Now I am getting asked when I am getting married. Well I am in no hurry. I am with the one I want to marry and I know that when we both are ready it will happen. But after both of us being damaged by exes, that when we get married it will be right in God's eyes and he will bless us through our marriage.

Monday, August 2, 2010

Moving Forward

Well it has been 6 days since I found out my ex was taking the lead and gonna get married again. It is quite an interesting feeling to find out that type of news especially finding out second hand. Now I didn't need him to tell me or even expect him to call and get my blessing, but a simple text, email something, would have been respectful. Instead I get a phone call from a dear friend looking to find out if what she heard was true. Totally blind sided.. ugh, And not her fault by any means. But then, the emails, texts, phone calls start coming. Have you heard, we feel you should know, and the accusations about her, is she pregnant, is she making him... It is one thing after another. But hey, they will be married and that is that.

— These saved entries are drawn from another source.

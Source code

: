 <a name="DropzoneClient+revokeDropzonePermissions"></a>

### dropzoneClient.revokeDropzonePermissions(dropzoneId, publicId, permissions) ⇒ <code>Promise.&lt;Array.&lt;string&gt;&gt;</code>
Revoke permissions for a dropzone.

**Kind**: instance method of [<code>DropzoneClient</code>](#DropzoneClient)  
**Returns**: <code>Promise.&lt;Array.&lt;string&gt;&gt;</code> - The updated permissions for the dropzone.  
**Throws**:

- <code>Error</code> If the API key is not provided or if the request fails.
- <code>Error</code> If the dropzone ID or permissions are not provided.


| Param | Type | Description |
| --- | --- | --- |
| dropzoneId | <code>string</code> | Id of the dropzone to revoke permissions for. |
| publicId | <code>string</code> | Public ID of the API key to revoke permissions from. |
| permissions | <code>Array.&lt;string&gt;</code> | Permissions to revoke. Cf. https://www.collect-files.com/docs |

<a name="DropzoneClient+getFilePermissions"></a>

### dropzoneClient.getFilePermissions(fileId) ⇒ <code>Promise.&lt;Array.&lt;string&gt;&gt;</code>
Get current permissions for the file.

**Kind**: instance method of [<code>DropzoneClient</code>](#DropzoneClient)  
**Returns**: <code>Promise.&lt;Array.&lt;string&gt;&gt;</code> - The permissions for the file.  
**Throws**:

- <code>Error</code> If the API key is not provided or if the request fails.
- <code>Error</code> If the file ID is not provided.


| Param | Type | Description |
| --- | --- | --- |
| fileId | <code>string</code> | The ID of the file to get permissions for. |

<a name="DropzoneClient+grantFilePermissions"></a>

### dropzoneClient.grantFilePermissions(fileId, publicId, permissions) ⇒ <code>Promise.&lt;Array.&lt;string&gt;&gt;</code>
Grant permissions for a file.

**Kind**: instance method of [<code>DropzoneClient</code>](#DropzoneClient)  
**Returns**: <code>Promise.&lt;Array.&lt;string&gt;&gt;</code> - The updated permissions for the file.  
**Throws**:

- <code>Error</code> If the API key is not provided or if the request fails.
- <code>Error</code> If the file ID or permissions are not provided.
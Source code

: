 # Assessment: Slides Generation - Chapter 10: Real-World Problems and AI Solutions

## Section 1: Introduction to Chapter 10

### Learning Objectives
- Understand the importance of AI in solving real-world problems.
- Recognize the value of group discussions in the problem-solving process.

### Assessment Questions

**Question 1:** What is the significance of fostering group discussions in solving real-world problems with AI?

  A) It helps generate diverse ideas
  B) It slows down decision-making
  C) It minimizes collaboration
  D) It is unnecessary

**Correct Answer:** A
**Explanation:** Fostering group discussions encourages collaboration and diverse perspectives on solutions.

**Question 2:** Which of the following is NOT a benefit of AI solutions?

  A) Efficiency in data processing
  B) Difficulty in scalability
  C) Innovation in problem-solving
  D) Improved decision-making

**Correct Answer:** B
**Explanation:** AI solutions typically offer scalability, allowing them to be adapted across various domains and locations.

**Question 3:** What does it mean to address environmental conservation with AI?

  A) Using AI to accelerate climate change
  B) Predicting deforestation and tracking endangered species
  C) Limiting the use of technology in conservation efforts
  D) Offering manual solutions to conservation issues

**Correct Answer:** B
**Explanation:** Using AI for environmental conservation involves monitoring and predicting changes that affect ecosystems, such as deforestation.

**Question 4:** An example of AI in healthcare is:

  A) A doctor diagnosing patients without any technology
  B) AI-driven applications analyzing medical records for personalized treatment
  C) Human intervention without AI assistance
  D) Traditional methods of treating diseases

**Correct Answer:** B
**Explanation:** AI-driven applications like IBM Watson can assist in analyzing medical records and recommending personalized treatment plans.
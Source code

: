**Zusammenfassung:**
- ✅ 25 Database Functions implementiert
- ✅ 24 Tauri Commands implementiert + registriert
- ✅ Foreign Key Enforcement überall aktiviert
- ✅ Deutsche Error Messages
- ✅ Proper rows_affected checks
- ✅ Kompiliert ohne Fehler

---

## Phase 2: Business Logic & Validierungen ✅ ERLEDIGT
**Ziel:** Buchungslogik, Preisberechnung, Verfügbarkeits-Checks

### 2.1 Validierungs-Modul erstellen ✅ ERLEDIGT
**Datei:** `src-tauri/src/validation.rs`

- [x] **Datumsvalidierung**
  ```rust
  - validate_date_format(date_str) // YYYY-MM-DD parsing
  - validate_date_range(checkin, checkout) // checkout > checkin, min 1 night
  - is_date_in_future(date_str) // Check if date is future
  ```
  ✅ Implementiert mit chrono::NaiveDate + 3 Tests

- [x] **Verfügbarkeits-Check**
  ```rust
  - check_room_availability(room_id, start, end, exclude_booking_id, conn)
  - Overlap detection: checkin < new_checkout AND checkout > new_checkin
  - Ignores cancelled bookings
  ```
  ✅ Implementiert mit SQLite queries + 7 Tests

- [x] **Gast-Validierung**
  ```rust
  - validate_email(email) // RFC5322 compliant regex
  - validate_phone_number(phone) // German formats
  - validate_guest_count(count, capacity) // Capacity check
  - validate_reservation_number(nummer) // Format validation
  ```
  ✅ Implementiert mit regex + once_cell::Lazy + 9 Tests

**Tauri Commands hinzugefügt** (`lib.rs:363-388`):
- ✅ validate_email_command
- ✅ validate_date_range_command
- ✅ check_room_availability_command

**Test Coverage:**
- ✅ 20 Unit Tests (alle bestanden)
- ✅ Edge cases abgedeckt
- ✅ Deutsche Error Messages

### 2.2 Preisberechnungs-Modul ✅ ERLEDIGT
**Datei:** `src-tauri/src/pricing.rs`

Now if you have ever been in this situation before, there can be a stream of emotion.
A- Hurt
B- Happy
C- Angry
D- Jealous
E- Sorry... for the girl

And many more, but they all come in at different angles over different things. I was soo mad at myself for being upset that it made me more upset. Angry even. But as I pray to God, I find myself thankful, that I have moved from that terrible situation, into the best situation of my life. Devan. He is giving, caring, loves me FOR ME! ( I know weird concept) I am so grateful that I have him in my life and plan on having him in my life forever.

Now the next question I am getting is when are you making the big step. My reply, when we know we are ready and can be committed to each other for EVER! I do plan on tying the knot one day and I believe that lucky guy ;) will be Devan. I can't see myself with anyone else but him. But we also want to be sure, and ready so that in 2 years we aren't divorced. If you jump into things, especially marriage, and you aren't ready it can cause a lot of problems.

So needless to say, I am happier than I have ever been, I have THE Most Amazing Man in my life ( He likes me to capitalize that so it sounds like, THE Incredible Hulk or Spiderman, Superman) lol just kidding, And I have 3 of my own kids that I love and are so great, then 2 just as amazing kiddos that I like to consider mine as well. What more can I ask for!? God is good and he truly is The provider!!

Sunday, August 1, 2010

So fast

Well, it is true. When you keep busy the time goes by so quickly. It is amazing. I picked up my kiddos tonight and even though they are a bit off of their normalcy's, they are home. I love them so much. Addy was beat, so Devan made hotdogs, they all showered and we put Addy to bed. Then Devan left and Jaden, Kyla and I watched Home Alone 2. Although it is a cheesy show, they loved it as much as I did when it came out. They laughed and wished they could think of the things that 'Kevin' thought of. It is so great to hear them laugh again and for them to be at home. I can't thank all of mt friends and family that got me through the month. As well as God who kept me strong when I didn't want to be and thought I couldn't be! Now on to the next trial.........

Sunday, July 11, 2010

A week

A week has gone by without my kids. I hate them being gone. I miss them terribly. I sit and see their stuff and I want to cry. I want to drive over to where they are and just hold them for hours. I want to cuddle with my babies and laugh with them. It is so hard to not have them and not have a choice of what is going on in their life. I think it would be easier to hear their voice whenever I wanted to. I know it is only 2 weeks, but it feels like eternity. And knowing that after not having them for 2 weeks, I only get a night and a weekend. then gone another 2 weeks. I want my kids to myself. But I do realize that they need a relationship with their dad. It is just that with his choices lately I worry about them more, knowing the things he is pulling and the careless way he can be.
Now if it wasn't for Devan and his kids being around this weekend I would have fallen into a major depression and hid from everyone. But I must go on and with God showing me that I can make it and showing me the ones who care. Thanks to my friends for taking me out and making the first week slide right by.